• [Exercise requirements]
Copy out each line of the data below in which "recombination" appears.

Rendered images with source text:
***

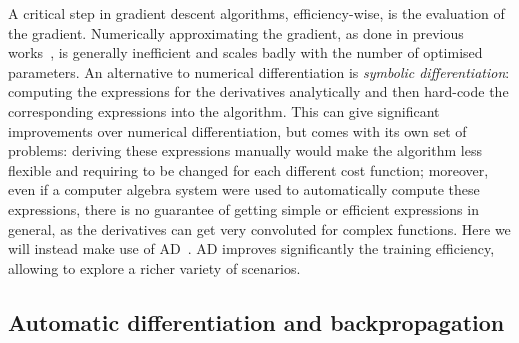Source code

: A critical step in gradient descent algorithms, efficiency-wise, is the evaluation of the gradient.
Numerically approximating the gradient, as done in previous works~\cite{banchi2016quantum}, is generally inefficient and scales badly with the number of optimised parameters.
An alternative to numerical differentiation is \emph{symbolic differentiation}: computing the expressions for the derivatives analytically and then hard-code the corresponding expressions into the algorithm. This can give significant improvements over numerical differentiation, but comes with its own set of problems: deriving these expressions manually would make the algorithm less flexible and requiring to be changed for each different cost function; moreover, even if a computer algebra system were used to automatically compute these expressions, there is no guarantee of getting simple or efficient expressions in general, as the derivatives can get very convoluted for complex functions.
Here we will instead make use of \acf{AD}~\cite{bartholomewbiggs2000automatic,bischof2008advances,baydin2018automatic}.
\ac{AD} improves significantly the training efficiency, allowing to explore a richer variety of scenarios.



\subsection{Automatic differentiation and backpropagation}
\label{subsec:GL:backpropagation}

***

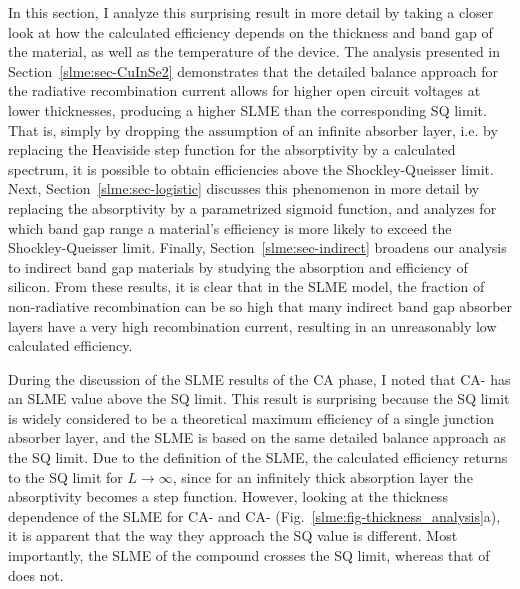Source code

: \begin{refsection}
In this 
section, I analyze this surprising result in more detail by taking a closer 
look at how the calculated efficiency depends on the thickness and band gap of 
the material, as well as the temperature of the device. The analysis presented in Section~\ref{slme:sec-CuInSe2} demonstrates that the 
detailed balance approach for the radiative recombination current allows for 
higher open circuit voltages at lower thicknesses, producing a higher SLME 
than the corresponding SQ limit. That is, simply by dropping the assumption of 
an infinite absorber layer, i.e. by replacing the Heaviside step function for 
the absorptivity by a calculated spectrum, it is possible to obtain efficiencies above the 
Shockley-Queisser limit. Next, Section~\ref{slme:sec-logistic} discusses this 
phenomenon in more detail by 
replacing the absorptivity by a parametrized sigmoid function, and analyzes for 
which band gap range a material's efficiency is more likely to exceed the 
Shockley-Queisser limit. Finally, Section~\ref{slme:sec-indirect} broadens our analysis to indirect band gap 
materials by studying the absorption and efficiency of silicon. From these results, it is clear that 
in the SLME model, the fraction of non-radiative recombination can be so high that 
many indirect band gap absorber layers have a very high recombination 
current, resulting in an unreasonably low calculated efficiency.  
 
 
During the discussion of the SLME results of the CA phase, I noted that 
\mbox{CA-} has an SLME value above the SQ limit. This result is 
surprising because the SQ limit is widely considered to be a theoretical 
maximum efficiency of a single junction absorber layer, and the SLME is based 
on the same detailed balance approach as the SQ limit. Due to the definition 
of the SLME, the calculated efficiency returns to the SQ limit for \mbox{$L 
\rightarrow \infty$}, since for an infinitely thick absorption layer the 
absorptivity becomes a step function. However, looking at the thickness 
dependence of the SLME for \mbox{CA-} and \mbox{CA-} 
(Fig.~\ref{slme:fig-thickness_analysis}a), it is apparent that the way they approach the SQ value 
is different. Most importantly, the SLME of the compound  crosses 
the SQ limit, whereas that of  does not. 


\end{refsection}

***

• [Task answer]
detailed balance approach for the radiative recombination current allows for 
in the SLME model, the fraction of non-radiative recombination can be so high that 
many indirect band gap absorber layers have a very high recombination 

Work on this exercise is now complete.